Il Liverpool non vince uno scudetto da quasi venticinque anni, un'era fa, tanto che la Premier League non si chiamava neppure così, ma ancora First Division. Anche il Marsiglia sarebbe nelle stesse condizioni degli inglesi se nel 2010 Deschamps non avesse interrotto un digiuno che durava dal 1992. Ma, a differenza dei reds, i francesi non possono lenire il proprio sentimento di marginalità grazie ai trofei internazionali.
Il Liverpool e il Marsiglia, infatti, si assomigliano più di quanto sembri. Ad esempio, sono entrambi accomunati da un abisso culturale che separa le rispettive città dalla capitale dei loro Paesi e che si ripercuote anche nel calcio, in particolare nel caso del Classique, la sfida che oppone l'OM al Psg. I loro tifosi, poi, sono notoriamente fra i più caldi nel panorama inglese e francese. Ma le analogie proseguono anche nei risultati ottenuti nelle ultime due stagioni.
Dopo la funesta debacle di questa primavera, involontariamente provocata da uno disgraziato scivolone di capitan Gerrard, ci si attendeva una reazione vendicativa dei reds contro il Chelsea. Magari non un morso a Ivanovic, come quello di un anno fa di Suarez, ma una rappresaglia nell'ambito della legalità a suon di reti contro il catenacciaro Mourinho avrebbe di sicuro appagato la sete di rivincita della Kop. Una vittoria contro la prima in classifica, ancora imbattuta, avrebbe potuto rilanciare le ambizioni di un Liverpool sino a qui deludente, almeno nella stessa misura con cui ad aprile la sconfitta contro il Chelsea le aveva smorzate al termine di otto vittorie consecutive. La squadra ne era addirittura uscita traumatizzata e nel weekend successivo sarebbe inspiegabilmente crollata in un folle 3-3 con il Crystal Palace. Tuttavia, i fantasmi del passato si sono dimostrati più forti della speranza nel futuro: la prima rete certificata dalla goal line technology e quel mostro di Diego Costa hanno demolito le aspettative di riscossa.

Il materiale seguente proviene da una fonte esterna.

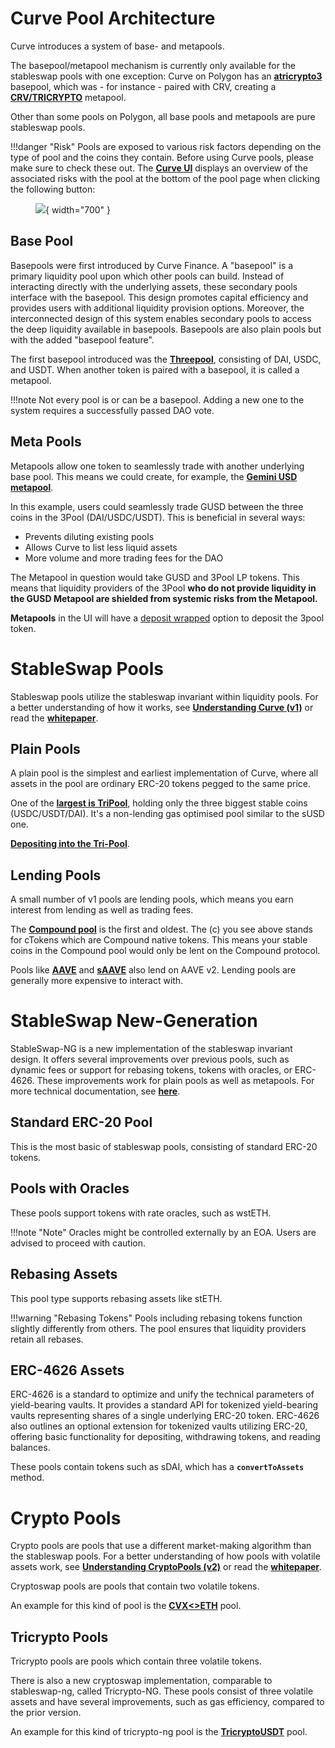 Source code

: # **Curve Pool Architecture**

Curve introduces a system of base- and metapools.

The basepool/metapool mechanism is currently only available for the stableswap pools with one exception: Curve on Polygon has an [**atricrypto3**](https://curve.fi/#/polygon/pools/atricrypto3/deposit) basepool, which was - for instance - paired with CRV, creating a [**CRV/TRICRYPTO**](https://curve.fi/#/polygon/pools/factory-crypto-1/deposit) metapool. 

Other than some pools on Polygon, all base pools and metapools are pure stableswap pools.

!!!danger "Risk"
    Pools are exposed to various risk factors depending on the type of pool and the coins they contain. Before using Curve pools, please make sure to check these out. The [**Curve UI**](https://curve.fi/) displays an overview of the associated risks with the pool at the bottom of the pool page when clicking the following button:
    <figure markdown>
    ![](../images/pool_risk_1.png){ width="700" }
    <figcaption></figcaption>
    </figure>



## **Base Pool**
Basepools were first introduced by Curve Finance. A "basepool" is a primary liquidity pool upon which other pools can build. Instead of interacting directly with the underlying assets, these secondary pools interface with the basepool. This design promotes capital efficiency and provides users with additional liquidity provision options. Moreover, the interconnected design of this system enables secondary pools to access the deep liquidity available in basepools. Basepools are also plain pools but with the added "basepool feature".

The first basepool introduced was the [**Threepool**](https://curve.fi/#/ethereum/pools/3pool/deposit), consisting of DAI, USDC, and USDT. When another token is paired with a basepool, it is called a metapool.

!!!note
    Not every pool is or can be a basepool. Adding a new one to the system requires a successfully passed DAO vote.


## **Meta Pools**
Metapools allow one token to seamlessly trade with another underlying base pool. This means we could create, for example, the [**Gemini USD metapool**](https://curve.fi/#/ethereum/pools/gusd/deposit).

In this example, users could seamlessly trade GUSD between the three coins in the 3Pool (DAI/USDC/USDT). This is beneficial in several ways:

*   Prevents diluting existing pools
*   Allows Curve to list less liquid assets
*   More volume and more trading fees for the DAO
    
The Metapool in question would take GUSD and 3Pool LP tokens. This means that liquidity providers of the 3Pool **who do not provide liquidity in the GUSD Metapool are shielded from systemic risks from the Metapool.**

**Metapools** in the UI will have a [deposit wrapped](../lp/depositing/depositing-into-a-metapool.md#depositing) option to deposit the 3pool token.


# **StableSwap Pools**

Stableswap pools utilize the stableswap invariant within liquidity pools. For a better understanding of how it works, see [**Understanding Curve (v1)**](https://resources.curve.fi/base-features/understanding-curve/) or read the [**whitepaper**](https://resources.curve.fi/pdf/curve-stableswap.pdf).



## **Plain Pools**
A plain pool is the simplest and earliest implementation of Curve, where all assets in the pool are ordinary ERC-20 tokens pegged to the same price.

One of the [**largest is TriPool**](https://curve.fi/#/ethereum/pools/3pool/deposit), holding only the three biggest stable coins (USDC/USDT/DAI). It's a non-lending gas optimised pool similar to the sUSD one.

[**Depositing into the Tri-Pool**](../lp/depositing/depositing-into-the-tri-pool.md).


## **Lending Pools**
A small number of v1 pools are lending pools, which means you earn interest from lending as well as trading fees.

The [**Compound pool**](https://curve.fi/#/ethereum/pools/compound/deposit) is the first and oldest. The (c) you see above stands for cTokens which are Compound native tokens. This means your stable coins in the Compound pool would only be lent on the Compound protocol.

Pools like [**AAVE**](https://curve.fi/#/ethereum/pools/aave/deposit) and [**sAAVE**](https://curve.fi/#/ethereum/pools/saave/deposit) also lend on AAVE v2. Lending pools are generally more expensive to interact with.



# **StableSwap New-Generation**

StableSwap-NG is a new implementation of the stableswap invariant design. It offers several improvements over previous pools, such as dynamic fees or support for rebasing tokens, tokens with oracles, or ERC-4626. These improvements work for plain pools as well as metapools. For more technical documentation, see [**here**](https://docs.curve.fi/stableswap-exchange/stableswap-ng/overview/).


## **Standard ERC-20 Pool**
This is the most basic of stableswap pools, consisting of standard ERC-20 tokens.


## **Pools with Oracles**
These pools support tokens with rate oracles, such as wstETH.

!!!note "Note"
    Oracles might be controlled externally by an EOA. Users are advised to proceed with caution.


## **Rebasing Assets**
This pool type supports rebasing assets like stETH.

!!!warning "Rebasing Tokens"
    Pools including rebasing tokens function slightly differently from others. The pool ensures that liquidity providers retain all rebases.


## **ERC-4626 Assets**
ERC-4626 is a standard to optimize and unify the technical parameters of yield-bearing vaults. It provides a standard API for tokenized yield-bearing vaults representing shares of a single underlying ERC-20 token. ERC-4626 also outlines an optional extension for tokenized vaults utilizing ERC-20, offering basic functionality for depositing, withdrawing tokens, and reading balances.

These pools contain tokens such as sDAI, which has a **`convertToAssets`** method.



# **Crypto Pools**
Crypto pools are pools that use a different market-making algorithm than the stableswap pools. For a better understanding of how pools with volatile assets work, see [**Understanding CryptoPools (v2)**](https://resources.curve.fi/base-features/understanding-curve/) or read the [**whitepaper**](https://docs.curve.fi/pdf/crypto-pools-paper.pdf).

Cryptoswap pools are pools that contain two volatile tokens.

An example for this kind of pool is the [**CVX<>ETH**](https://curve.fi/#/ethereum/pools/cvxeth/deposit) pool.


## **Tricrypto Pools**
Tricrypto pools are pools which contain three volatile tokens.

There is also a new cryptoswap implementation, comparable to stableswap-ng, called Tricrypto-NG. These pools consist of three volatile assets and have several improvements, such as gas efficiency, compared to the prior version. 

An example for this kind of tricrypto-ng pool is the [**TricryptoUSDT**](https://curve.fi/#/ethereum/pools/factory-tricrypto-1/deposit) pool.
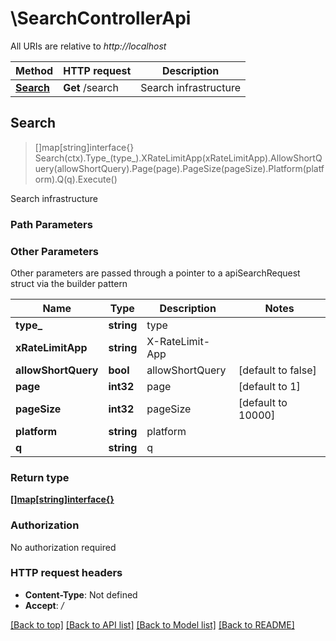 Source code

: # \SearchControllerApi

All URIs are relative to *http://localhost*

Method | HTTP request | Description
------------- | ------------- | -------------
[**Search**](SearchControllerApi.md#Search) | **Get** /search | Search infrastructure



## Search

> []map[string]interface{} Search(ctx).Type_(type_).XRateLimitApp(xRateLimitApp).AllowShortQuery(allowShortQuery).Page(page).PageSize(pageSize).Platform(platform).Q(q).Execute()

Search infrastructure

### Path Parameters



### Other Parameters

Other parameters are passed through a pointer to a apiSearchRequest struct via the builder pattern


Name | Type | Description  | Notes
------------- | ------------- | ------------- | -------------
 **type_** | **string** | type | 
 **xRateLimitApp** | **string** | X-RateLimit-App | 
 **allowShortQuery** | **bool** | allowShortQuery | [default to false]
 **page** | **int32** | page | [default to 1]
 **pageSize** | **int32** | pageSize | [default to 10000]
 **platform** | **string** | platform | 
 **q** | **string** | q | 

### Return type

[**[]map[string]interface{}**](map[string]interface{}.md)

### Authorization

No authorization required

### HTTP request headers

- **Content-Type**: Not defined
- **Accept**: */*

[[Back to top]](#) [[Back to API list]](../README.md#documentation-for-api-endpoints)
[[Back to Model list]](../README.md#documentation-for-models)
[[Back to README]](../README.md)

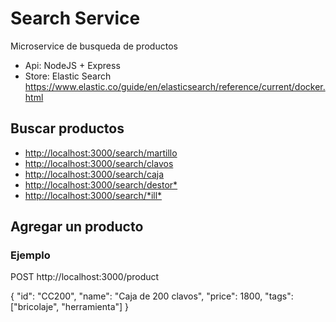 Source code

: # Search Service

Microservice de busqueda de productos

* Api: NodeJS + Express
* Store: Elastic Search <https://www.elastic.co/guide/en/elasticsearch/reference/current/docker.html>

## Buscar productos

* <http://localhost:3000/search/martillo>
* <http://localhost:3000/search/clavos>
* <http://localhost:3000/search/caja>
* <http://localhost:3000/search/destor*>
* <http://localhost:3000/search/*ill*>

## Agregar un producto

### Ejemplo

POST http://localhost:3000/product

{
    "id": "CC200",
    "name": "Caja de 200 clavos",
    "price": 1800,
    "tags": ["bricolaje", "herramienta"]
}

Al di là della Manica, il Psg dell'ex Blanc attendeva la capolista Marsiglia, trascinata dal LocoBielsa. L'OM sta vivendo un momento non molto diverso da quello del Liverpool dell'anno scorso: fuori dalle coppe, ha conquistato una striscia di otto vittorie consecutive, poi interrotta dal Lione, grazie alla quale si è inaspettatamente issato alla testa della classifica. Come i reds di Rodgers, i marsigliesi di Bielsa giocano un calcio frizzante e veloce privo di tatticismi e della fisicità esasperata incarnata dai David Luiz, dai Terry, dai Matic o dagli Ibrahimovic. «Successo e felicità non sono sinonimi», ama, però, ripetere Bielsa in modo terribilmente profetico. Così, dopo la rete nel primo tempo di Lucas, ho accolto con un moto di rassegnazione l'ingiusta espulsione di Imbula per un fallo su Cabaye: di lì a poco, gli sceicchi parigini, emuli degli zar londinesi, hanno raddoppiato con Cavani.
Inutile illudersi. Non è un calcio per sentimentali.